If he weren’t such a monster, I thought bitterly, he might’ve been beautiful.
“Why, thank you,” he said softly.
I froze.
“For what?” I whispered. My voice was quieter than I meant it to be.
Kaelith’s smile widened, teeth too white. “For thinking I am beautiful. It will be important, I assume, that you at least try to enjoy yourself with me. I promise to take care of you.”
The breath fled my lungs. My body locked.
The thought hadn’t left my mouth—it hadn’t even fully formed—but Kaelith reached into me anyway.
I felt the scrape of him against my mind, pulling it out like thread from a wound.
He smiled as if it had been a gift. He hadn’t read my fears about the village or the journey—only the thoughts I hadn’t guarded, the ones tangled in hunger and heat.
That had to be the danger of the lover’s vein—not mind-reading, but vulnerability.
“You won’t touch me,” I said, voice steady, even if my legs trembled beneath the weight of his proximity.
He tilted his head. “Oh, nychta. I already have.”
He turned. “Besides,” he said over his shoulder, “we have an agreement, don’t we? I allow you to travel freely. You bring back your brother. Care for him. And in return, you happily become my queen in every sense of the word.”
His voice was velvet. Almost gentle. Almost sincere.
“You may have had lovers before,” he continued, “but I promise—none like the love I will show you.” Something in his tone shifted. Which made my stomach turn.
“Lucky for you,” I said, keeping my voice flat, “I’ve had none. So the expectations are quite low. Even if it’s bad, I won’t know.”

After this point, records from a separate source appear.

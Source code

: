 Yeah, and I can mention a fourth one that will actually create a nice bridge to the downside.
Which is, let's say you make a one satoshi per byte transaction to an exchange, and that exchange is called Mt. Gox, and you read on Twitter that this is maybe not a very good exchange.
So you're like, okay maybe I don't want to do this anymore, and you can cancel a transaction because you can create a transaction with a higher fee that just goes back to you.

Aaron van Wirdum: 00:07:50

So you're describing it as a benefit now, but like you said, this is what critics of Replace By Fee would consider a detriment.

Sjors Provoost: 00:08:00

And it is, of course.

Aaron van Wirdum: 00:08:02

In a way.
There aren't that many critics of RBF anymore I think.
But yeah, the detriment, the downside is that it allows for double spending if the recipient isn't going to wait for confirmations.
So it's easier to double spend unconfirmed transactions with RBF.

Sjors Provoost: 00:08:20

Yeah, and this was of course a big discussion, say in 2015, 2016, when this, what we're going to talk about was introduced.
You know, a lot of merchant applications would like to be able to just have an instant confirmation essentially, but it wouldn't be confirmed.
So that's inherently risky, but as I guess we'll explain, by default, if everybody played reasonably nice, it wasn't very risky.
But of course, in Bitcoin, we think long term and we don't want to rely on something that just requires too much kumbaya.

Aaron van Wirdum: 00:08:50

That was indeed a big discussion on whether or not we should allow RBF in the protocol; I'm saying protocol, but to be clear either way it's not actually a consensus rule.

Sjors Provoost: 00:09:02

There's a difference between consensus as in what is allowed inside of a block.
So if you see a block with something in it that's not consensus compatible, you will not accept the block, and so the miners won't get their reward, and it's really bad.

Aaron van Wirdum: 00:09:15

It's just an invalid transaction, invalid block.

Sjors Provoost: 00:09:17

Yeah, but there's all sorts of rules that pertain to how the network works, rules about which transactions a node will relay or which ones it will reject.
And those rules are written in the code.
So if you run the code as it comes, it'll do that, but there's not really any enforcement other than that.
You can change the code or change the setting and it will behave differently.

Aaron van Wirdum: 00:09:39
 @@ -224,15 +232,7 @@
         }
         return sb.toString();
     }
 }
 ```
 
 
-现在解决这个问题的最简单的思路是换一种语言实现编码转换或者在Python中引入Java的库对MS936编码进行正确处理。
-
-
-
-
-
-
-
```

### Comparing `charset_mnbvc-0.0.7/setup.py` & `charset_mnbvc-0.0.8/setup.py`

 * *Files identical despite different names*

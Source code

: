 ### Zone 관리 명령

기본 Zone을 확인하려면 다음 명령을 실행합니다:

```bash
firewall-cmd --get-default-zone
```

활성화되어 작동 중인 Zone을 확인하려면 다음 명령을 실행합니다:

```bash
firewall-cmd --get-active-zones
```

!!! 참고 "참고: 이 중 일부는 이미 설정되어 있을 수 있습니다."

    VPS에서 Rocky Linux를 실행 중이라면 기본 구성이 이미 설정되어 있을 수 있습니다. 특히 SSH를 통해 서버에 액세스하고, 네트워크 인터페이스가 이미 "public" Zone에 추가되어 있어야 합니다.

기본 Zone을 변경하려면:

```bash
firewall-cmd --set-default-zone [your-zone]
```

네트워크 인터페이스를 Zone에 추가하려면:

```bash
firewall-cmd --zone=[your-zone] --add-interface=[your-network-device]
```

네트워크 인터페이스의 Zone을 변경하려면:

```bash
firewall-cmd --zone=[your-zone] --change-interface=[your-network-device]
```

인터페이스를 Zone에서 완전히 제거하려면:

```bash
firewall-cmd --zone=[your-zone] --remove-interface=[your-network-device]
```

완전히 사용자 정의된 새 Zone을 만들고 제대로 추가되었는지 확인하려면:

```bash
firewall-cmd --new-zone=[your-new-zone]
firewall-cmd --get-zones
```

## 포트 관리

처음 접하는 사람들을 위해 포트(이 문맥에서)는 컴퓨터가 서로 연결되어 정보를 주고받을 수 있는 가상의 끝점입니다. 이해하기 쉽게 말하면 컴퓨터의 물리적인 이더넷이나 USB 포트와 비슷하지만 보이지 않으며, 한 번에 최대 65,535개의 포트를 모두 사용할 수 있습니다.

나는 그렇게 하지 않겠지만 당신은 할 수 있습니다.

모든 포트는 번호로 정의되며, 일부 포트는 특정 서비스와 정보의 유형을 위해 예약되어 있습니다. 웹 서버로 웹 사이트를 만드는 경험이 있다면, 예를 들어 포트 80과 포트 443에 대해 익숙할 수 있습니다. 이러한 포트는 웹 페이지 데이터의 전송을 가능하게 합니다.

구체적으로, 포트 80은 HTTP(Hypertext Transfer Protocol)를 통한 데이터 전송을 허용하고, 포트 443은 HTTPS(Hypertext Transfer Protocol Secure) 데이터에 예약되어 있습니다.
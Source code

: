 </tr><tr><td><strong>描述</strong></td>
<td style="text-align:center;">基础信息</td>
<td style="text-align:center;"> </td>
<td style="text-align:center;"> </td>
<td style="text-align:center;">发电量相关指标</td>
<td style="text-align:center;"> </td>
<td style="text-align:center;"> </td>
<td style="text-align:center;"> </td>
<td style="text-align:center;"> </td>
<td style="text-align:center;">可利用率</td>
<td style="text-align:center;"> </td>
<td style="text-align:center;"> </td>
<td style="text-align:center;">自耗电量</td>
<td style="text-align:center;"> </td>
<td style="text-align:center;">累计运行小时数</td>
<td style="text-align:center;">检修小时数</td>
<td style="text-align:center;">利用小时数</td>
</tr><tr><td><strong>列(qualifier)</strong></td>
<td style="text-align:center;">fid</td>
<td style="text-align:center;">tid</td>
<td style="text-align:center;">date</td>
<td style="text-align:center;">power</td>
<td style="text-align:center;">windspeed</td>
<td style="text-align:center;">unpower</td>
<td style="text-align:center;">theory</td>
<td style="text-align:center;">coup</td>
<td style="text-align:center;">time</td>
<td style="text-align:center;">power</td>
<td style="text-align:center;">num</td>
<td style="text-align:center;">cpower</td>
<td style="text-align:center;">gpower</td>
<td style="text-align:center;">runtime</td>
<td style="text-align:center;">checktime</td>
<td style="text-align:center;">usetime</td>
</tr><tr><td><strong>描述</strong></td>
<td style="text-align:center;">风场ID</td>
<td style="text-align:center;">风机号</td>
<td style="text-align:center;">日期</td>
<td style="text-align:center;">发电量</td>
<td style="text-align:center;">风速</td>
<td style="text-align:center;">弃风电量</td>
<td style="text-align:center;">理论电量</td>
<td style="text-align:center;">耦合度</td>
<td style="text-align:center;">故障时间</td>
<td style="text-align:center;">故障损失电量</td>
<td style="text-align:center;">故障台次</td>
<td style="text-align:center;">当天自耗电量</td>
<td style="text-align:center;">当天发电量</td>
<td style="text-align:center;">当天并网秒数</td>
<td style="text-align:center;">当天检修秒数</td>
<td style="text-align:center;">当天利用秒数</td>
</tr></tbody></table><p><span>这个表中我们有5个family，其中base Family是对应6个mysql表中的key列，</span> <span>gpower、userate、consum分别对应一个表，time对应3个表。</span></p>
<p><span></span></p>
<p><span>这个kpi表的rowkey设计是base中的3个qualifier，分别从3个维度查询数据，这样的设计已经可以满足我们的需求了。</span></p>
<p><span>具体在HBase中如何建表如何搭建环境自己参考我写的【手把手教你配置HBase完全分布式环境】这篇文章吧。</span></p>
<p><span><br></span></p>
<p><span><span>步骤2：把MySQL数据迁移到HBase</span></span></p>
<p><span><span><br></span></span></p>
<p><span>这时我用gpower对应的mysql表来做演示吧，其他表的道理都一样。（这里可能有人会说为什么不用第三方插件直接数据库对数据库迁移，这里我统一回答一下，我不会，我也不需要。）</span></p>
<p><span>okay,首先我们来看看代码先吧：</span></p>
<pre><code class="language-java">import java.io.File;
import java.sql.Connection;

I shouldn’t have said it. I knew that. But I wanted to wound him. To take the only thing he seemed to covet and make it meaningless. He might be the first, but he would never be chosen. Never be wanted. If he meant to cage me, I would make the bars sharp enough to cut him, too.
He paused in the doorway. Turned back with a grin that split too wide, teeth gleaming like bone.
“Lucky for me indeed,” he said, voice curling. And then he was gone.